故郷・福島へ 新入幕の双大竜が初白星

 「大相撲春場所5日目」(14日、ボディメーカーコロシアム)

 福島県出身としては13年ぶりとなる新入幕を果たした前頭15枚目の双大竜が、栃乃若をはたき込んで初日を出した。東日本大震災の被害が大きかった3県(岩手、宮城、福島)出身者では唯一の幕内力士が、故郷に元気星を届けた。横綱白鵬は、小結栃煌山をとったりで退け5連勝、単独トップを守った。2日連続で金星を配給していた横綱日馬富士は、妙義龍を送り倒し3勝目。大関陣は鶴竜が4勝目、琴奨菊、稀勢の里が3勝目を挙げたが、琴欧洲は4連敗を喫した。

 双大竜にようやく笑顔が戻った。5日目にして手にした幕内初白星。「いろいろ考えてしまって、寝付けない日もありました。状況が状況だったので、1勝はうれしいですね」と、喜びをかみしめた。

 栃乃若に低く当たり、突き押しで相手の上体を起こしてはたき込んだ。「押し切ることはできなかったけど、動きを止めなかったのが良かった」と振り返った。

 東日本大震災後、福島第1原発事故の影響で、飯舘村在住の伯父らは転居。農業を営む親族は、放射能の風評被害に悩まされた。自身が生まれ育った地で、多くの人々が苦しんでいるという現実。帰省するたびに、震災の爪痕を目の当たりにしてきた。2月20日には、東京・秋葉原駅前で行われたJA全農福島主催のイベントに参加して福島産農作物の安全性を訴えた。故郷への思いは強い。
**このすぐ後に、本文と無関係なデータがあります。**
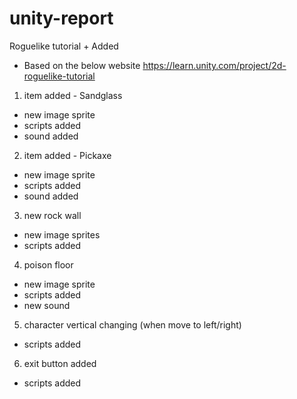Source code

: # unity-report

Roguelike tutorial + Added
 - Based on the below website
 https://learn.unity.com/project/2d-roguelike-tutorial

1. item added - Sandglass
 - new image sprite
 - scripts added
 - sound added

2. item added - Pickaxe
 - new image sprite
 - scripts added
 - sound added

3. new rock wall
 - new image sprites
 - scripts added
 
4. poison floor
 - new image sprite
 - scripts added
 - new sound
 
5. character vertical changing (when move to left/right)
 - scripts added
 
6. exit button added
 - scripts added
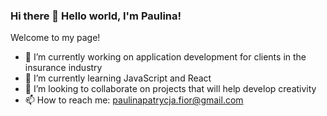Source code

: ### Hi there 👋 Hello world, I'm Paulina!

Welcome to my page!

- 🔭 I’m currently working on application development for clients in the insurance industry
- 🌱 I’m currently learning JavaScript and React
- 👯 I’m looking to collaborate on projects that will help develop creativity 
- 📫 How to reach me: paulinapatrycja.fior@gmail.com



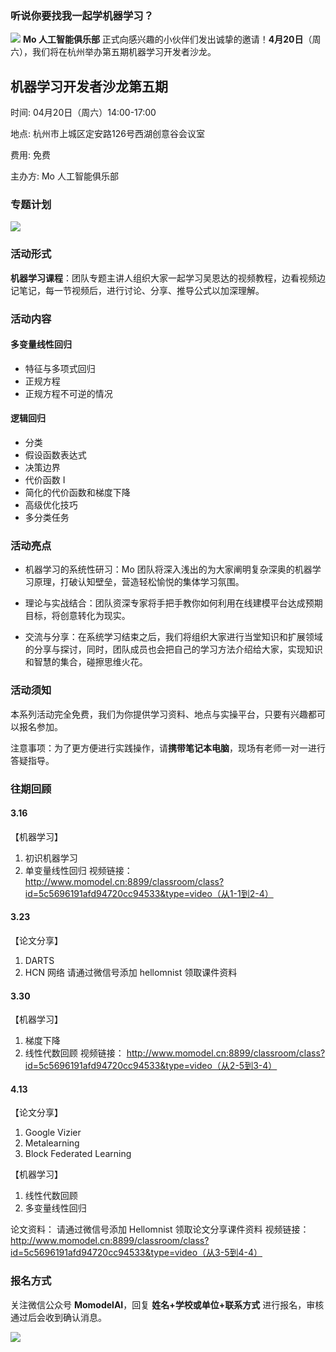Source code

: ### 听说你要找我一起学机器学习？
![](https://ws4.sinaimg.cn/large/006tKfTcgy1g127sas0pqj30ye0m8aes.jpg)
**Mo 人工智能俱乐部** 正式向感兴趣的小伙伴们发出诚挚的邀请！**4月20日**（周六），我们将在杭州举办第五期机器学习开发者沙龙。
## 机器学习开发者沙龙第五期

时间:  04月20日（周六）14:00-17:00

地点: 杭州市上城区定安路126号西湖创意谷会议室

费用: 免费

主办方:  Mo 人工智能俱乐部

### 专题计划
![](https://ws1.sinaimg.cn/large/006tNc79ly1g24b8o0epcj30iw0qy414.jpg)

### 活动形式

**机器学习课程**：团队专题主讲人组织大家一起学习吴恩达的视频教程，边看视频边记笔记，每一节视频后，进行讨论、分享、推导公式以加深理解。

### 活动内容

#### 多变量线性回归
- 特征与多项式回归
- 正规方程
- 正规方程不可逆的情况
#### 逻辑回归
- 分类
- 假设函数表达式
- 决策边界
- 代价函数 I
- 简化的代价函数和梯度下降
- 高级优化技巧
- 多分类任务
### 活动亮点

- 机器学习的系统性研习：Mo 团队将深入浅出的为大家阐明复杂深奥的机器学习原理，打破认知壁垒，营造轻松愉悦的集体学习氛围。

- 理论与实战结合：团队资深专家将手把手教你如何利用在线建模平台达成预期目标，将创意转化为现实。

- 交流与分享：在系统学习结束之后，我们将组织大家进行当堂知识和扩展领域的分享与探讨，同时，团队成员也会把自己的学习方法介绍给大家，实现知识和智慧的集合，碰擦思维火花。

### 活动须知
本系列活动完全免费，我们为你提供学习资料、地点与实操平台，只要有兴趣都可以报名参加。

注意事项：为了更方便进行实践操作，请**携带笔记本电脑**，现场有老师一对一进行答疑指导。

### 往期回顾
#### 3.16
【机器学习】
1. 初识机器学习 
2. 单变量线性回归
视频链接：
http://www.momodel.cn:8899/classroom/class?id=5c5696191afd94720cc94533&type=video（从1-1到2-4）

#### 3.23
【论文分享】
1. DARTS 
2. HCN 网络
请通过微信号添加 hellomnist 领取课件资料

#### 3.30
【机器学习】
1. 梯度下降 
2. 线性代数回顾
视频链接：
http://www.momodel.cn:8899/classroom/class?id=5c5696191afd94720cc94533&type=video（从2-5到3-4）

#### 4.13
【论文分享】
1. Google Vizier
2. Metalearning
3. Block Federated Learning

【机器学习】
1. 线性代数回顾
2. 多变量线性回归

论文资料：
请通过微信号添加 Hellomnist 领取论文分享课件资料 
视频链接：
http://www.momodel.cn:8899/classroom/class?id=5c5696191afd94720cc94533&type=video（从3-5到4-4）


### 报名方式
关注微信公众号 **MomodelAI**，回复 **姓名+学校或单位+联系方式** 进行报名，审核通过后会收到确认消息。

![](https://ws2.sinaimg.cn/large/006tKfTcgy1g1g8uip6c7j30uy0f0tbu.jpg)
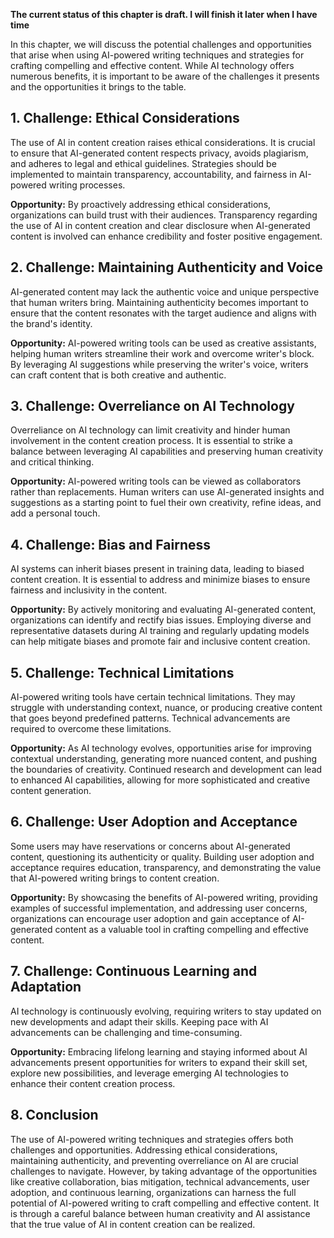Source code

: **The current status of this chapter is draft. I will finish it later when I have time**

In this chapter, we will discuss the potential challenges and opportunities that arise when using AI-powered writing techniques and strategies for crafting compelling and effective content. While AI technology offers numerous benefits, it is important to be aware of the challenges it presents and the opportunities it brings to the table.

**1. Challenge: Ethical Considerations**
----------------------------------------

The use of AI in content creation raises ethical considerations. It is crucial to ensure that AI-generated content respects privacy, avoids plagiarism, and adheres to legal and ethical guidelines. Strategies should be implemented to maintain transparency, accountability, and fairness in AI-powered writing processes.

**Opportunity:** By proactively addressing ethical considerations, organizations can build trust with their audiences. Transparency regarding the use of AI in content creation and clear disclosure when AI-generated content is involved can enhance credibility and foster positive engagement.

**2. Challenge: Maintaining Authenticity and Voice**
----------------------------------------------------

AI-generated content may lack the authentic voice and unique perspective that human writers bring. Maintaining authenticity becomes important to ensure that the content resonates with the target audience and aligns with the brand's identity.

**Opportunity:** AI-powered writing tools can be used as creative assistants, helping human writers streamline their work and overcome writer's block. By leveraging AI suggestions while preserving the writer's voice, writers can craft content that is both creative and authentic.

**3. Challenge: Overreliance on AI Technology**
-----------------------------------------------

Overreliance on AI technology can limit creativity and hinder human involvement in the content creation process. It is essential to strike a balance between leveraging AI capabilities and preserving human creativity and critical thinking.

**Opportunity:** AI-powered writing tools can be viewed as collaborators rather than replacements. Human writers can use AI-generated insights and suggestions as a starting point to fuel their own creativity, refine ideas, and add a personal touch.

**4. Challenge: Bias and Fairness**
-----------------------------------

AI systems can inherit biases present in training data, leading to biased content creation. It is essential to address and minimize biases to ensure fairness and inclusivity in the content.

**Opportunity:** By actively monitoring and evaluating AI-generated content, organizations can identify and rectify bias issues. Employing diverse and representative datasets during AI training and regularly updating models can help mitigate biases and promote fair and inclusive content creation.

**5. Challenge: Technical Limitations**
---------------------------------------

AI-powered writing tools have certain technical limitations. They may struggle with understanding context, nuance, or producing creative content that goes beyond predefined patterns. Technical advancements are required to overcome these limitations.

**Opportunity:** As AI technology evolves, opportunities arise for improving contextual understanding, generating more nuanced content, and pushing the boundaries of creativity. Continued research and development can lead to enhanced AI capabilities, allowing for more sophisticated and creative content generation.

**6. Challenge: User Adoption and Acceptance**
----------------------------------------------

Some users may have reservations or concerns about AI-generated content, questioning its authenticity or quality. Building user adoption and acceptance requires education, transparency, and demonstrating the value that AI-powered writing brings to content creation.

**Opportunity:** By showcasing the benefits of AI-powered writing, providing examples of successful implementation, and addressing user concerns, organizations can encourage user adoption and gain acceptance of AI-generated content as a valuable tool in crafting compelling and effective content.

**7. Challenge: Continuous Learning and Adaptation**
----------------------------------------------------

AI technology is continuously evolving, requiring writers to stay updated on new developments and adapt their skills. Keeping pace with AI advancements can be challenging and time-consuming.

**Opportunity:** Embracing lifelong learning and staying informed about AI advancements present opportunities for writers to expand their skill set, explore new possibilities, and leverage emerging AI technologies to enhance their content creation process.

**8. Conclusion**
-----------------

The use of AI-powered writing techniques and strategies offers both challenges and opportunities. Addressing ethical considerations, maintaining authenticity, and preventing overreliance on AI are crucial challenges to navigate. However, by taking advantage of the opportunities like creative collaboration, bias mitigation, technical advancements, user adoption, and continuous learning, organizations can harness the full potential of AI-powered writing to craft compelling and effective content. It is through a careful balance between human creativity and AI assistance that the true value of AI in content creation can be realized.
 30歳にして新入幕を果たした苦労人。精神的に弱く、本番で実力を発揮できない悩みがあった。だが、震災を機に克服しつつある。「まだ10日あるんで、もっと喜んでもらえるようにできれば。この一番で変わってほしい」。一生懸命な相撲が信条の双大竜。福島にさらなる元気を届けたい。